Data Start Marker

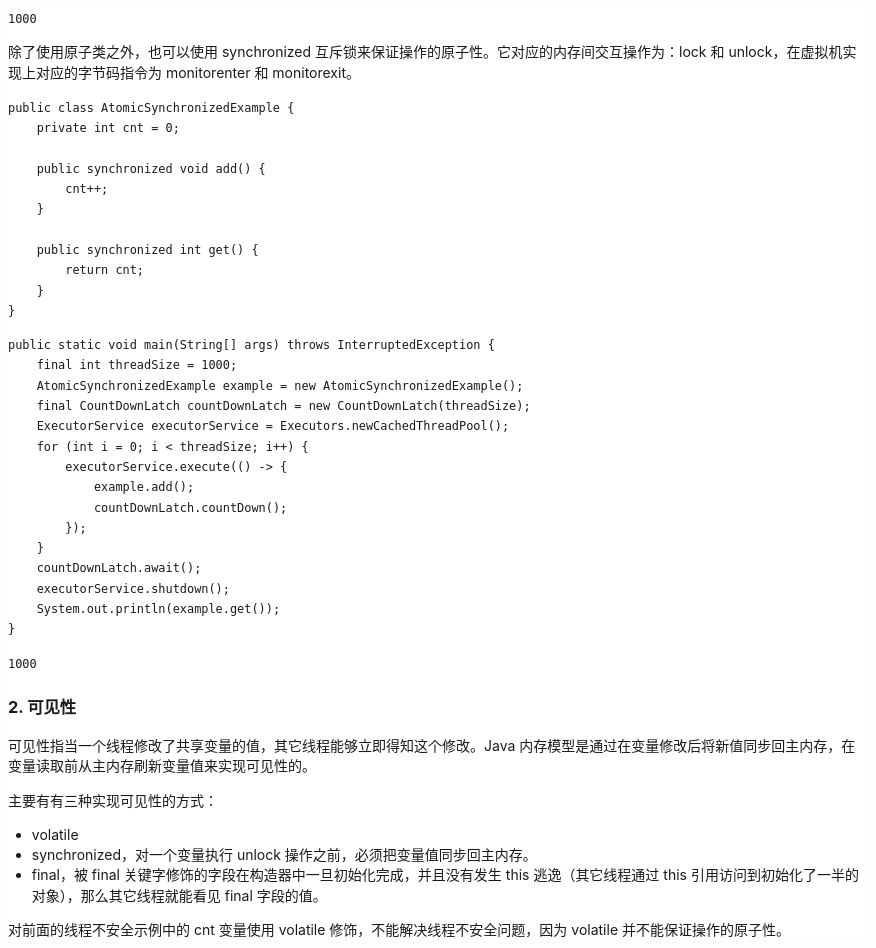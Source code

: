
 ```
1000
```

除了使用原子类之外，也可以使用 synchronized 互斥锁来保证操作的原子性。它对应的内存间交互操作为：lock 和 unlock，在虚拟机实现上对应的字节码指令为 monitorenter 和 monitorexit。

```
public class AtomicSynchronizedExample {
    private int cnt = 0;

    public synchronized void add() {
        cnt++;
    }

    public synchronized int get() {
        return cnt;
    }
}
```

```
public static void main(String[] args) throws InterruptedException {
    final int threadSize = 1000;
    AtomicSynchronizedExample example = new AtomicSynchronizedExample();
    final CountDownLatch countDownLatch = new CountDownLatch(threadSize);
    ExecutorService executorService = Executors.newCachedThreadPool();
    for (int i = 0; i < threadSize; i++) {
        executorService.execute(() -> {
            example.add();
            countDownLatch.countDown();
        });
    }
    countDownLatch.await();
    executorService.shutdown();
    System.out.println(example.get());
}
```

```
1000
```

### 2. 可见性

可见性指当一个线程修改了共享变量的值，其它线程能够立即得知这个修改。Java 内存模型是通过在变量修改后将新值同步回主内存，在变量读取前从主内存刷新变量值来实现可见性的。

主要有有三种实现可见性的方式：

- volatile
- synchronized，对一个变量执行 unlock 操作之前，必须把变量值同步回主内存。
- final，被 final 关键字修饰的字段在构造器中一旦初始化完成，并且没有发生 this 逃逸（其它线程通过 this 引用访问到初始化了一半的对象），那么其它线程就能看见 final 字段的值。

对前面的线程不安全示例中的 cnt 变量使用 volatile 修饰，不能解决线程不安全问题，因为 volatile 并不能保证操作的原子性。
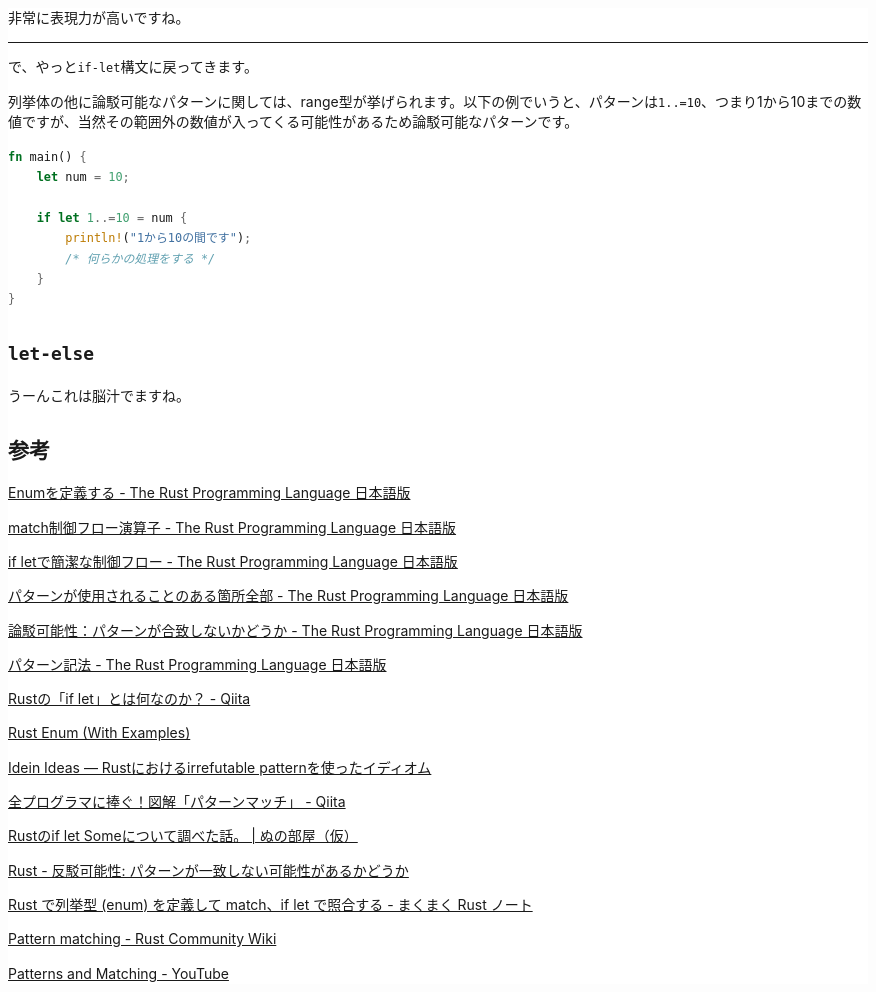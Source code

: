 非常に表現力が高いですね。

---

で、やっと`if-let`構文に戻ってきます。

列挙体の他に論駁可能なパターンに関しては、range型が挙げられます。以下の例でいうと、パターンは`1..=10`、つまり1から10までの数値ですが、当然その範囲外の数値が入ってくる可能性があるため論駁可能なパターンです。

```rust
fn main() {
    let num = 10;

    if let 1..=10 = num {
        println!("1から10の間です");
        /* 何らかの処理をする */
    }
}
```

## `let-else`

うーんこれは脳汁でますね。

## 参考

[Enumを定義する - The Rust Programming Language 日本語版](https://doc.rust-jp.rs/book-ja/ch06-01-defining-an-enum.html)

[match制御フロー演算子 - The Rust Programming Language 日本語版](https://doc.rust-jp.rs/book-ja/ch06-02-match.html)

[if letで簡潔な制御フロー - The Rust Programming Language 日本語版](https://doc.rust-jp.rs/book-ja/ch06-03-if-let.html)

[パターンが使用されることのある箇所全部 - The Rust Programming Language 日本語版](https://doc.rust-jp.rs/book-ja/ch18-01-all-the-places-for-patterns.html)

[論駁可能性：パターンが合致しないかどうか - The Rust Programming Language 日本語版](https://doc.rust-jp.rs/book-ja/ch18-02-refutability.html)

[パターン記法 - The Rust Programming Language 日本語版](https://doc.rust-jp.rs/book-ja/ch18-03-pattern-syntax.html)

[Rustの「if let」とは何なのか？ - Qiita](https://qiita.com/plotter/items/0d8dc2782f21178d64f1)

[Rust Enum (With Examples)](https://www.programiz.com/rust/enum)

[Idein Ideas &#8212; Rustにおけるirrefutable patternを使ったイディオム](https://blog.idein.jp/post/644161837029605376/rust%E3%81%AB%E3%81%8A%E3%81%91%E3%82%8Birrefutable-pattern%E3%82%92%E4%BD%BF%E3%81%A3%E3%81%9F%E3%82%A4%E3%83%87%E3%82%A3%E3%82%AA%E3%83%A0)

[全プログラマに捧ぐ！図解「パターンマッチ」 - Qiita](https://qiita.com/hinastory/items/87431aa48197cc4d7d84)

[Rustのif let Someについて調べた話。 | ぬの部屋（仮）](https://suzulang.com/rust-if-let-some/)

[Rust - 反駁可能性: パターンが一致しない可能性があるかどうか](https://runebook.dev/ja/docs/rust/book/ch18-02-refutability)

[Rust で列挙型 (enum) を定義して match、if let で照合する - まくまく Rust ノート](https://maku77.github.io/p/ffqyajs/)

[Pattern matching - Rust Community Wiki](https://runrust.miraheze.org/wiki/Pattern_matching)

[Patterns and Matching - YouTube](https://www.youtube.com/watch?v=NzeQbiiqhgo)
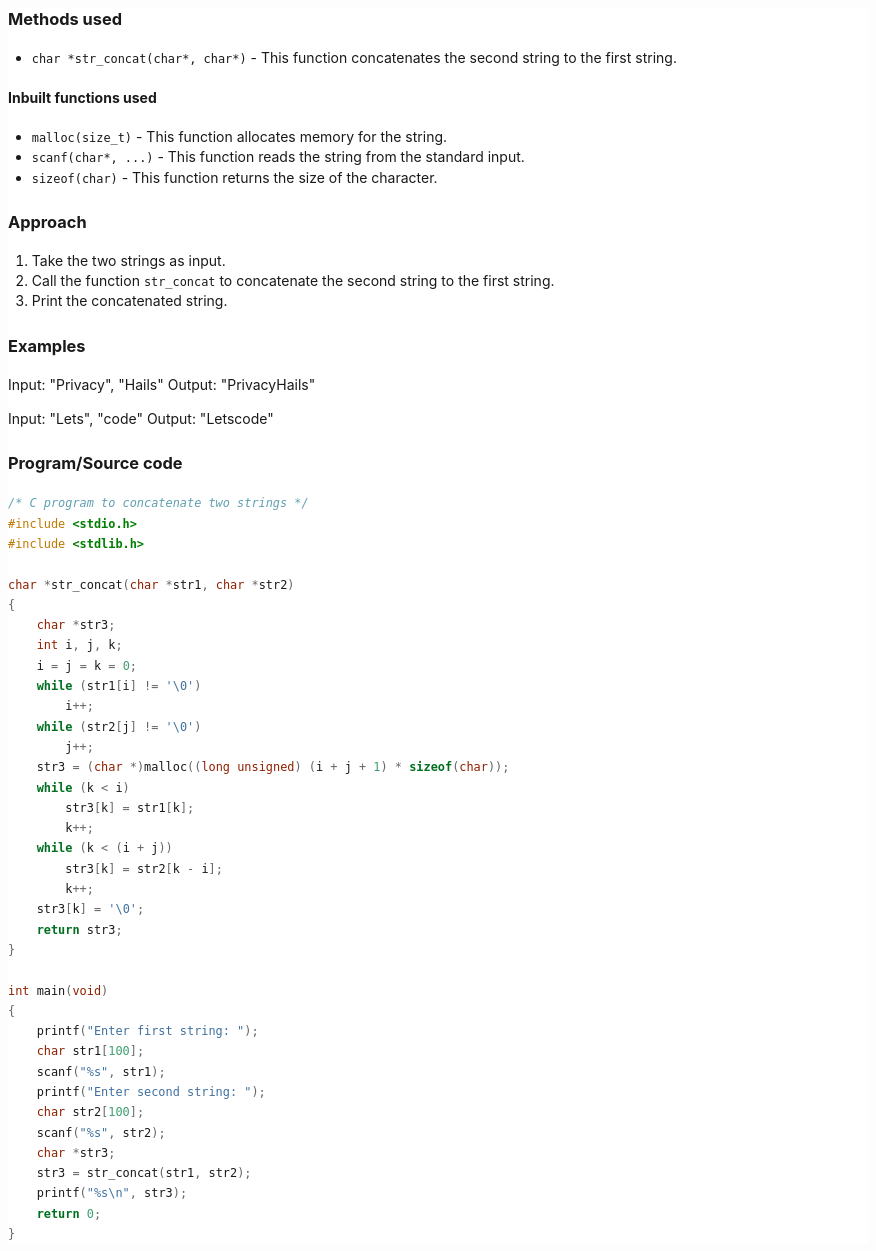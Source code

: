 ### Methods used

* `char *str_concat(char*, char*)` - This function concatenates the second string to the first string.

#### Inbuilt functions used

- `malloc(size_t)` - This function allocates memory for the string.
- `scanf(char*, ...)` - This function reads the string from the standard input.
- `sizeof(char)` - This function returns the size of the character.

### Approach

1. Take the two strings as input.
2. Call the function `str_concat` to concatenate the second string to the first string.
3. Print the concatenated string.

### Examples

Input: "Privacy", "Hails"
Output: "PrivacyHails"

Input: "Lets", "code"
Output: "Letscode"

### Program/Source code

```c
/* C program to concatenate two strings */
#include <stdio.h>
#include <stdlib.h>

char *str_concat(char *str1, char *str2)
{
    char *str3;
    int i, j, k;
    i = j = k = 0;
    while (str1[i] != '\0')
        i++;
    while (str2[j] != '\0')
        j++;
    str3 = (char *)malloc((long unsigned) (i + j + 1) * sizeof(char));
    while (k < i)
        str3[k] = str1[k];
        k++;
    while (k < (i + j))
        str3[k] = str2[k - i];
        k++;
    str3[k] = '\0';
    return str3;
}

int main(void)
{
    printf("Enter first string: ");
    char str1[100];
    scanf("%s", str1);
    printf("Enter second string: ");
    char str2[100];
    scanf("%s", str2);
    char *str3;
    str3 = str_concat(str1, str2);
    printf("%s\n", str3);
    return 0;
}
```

Data End Marker

Work task
Tell how many lines above contain the word "enum". Nothing but the number is needed.

Output
3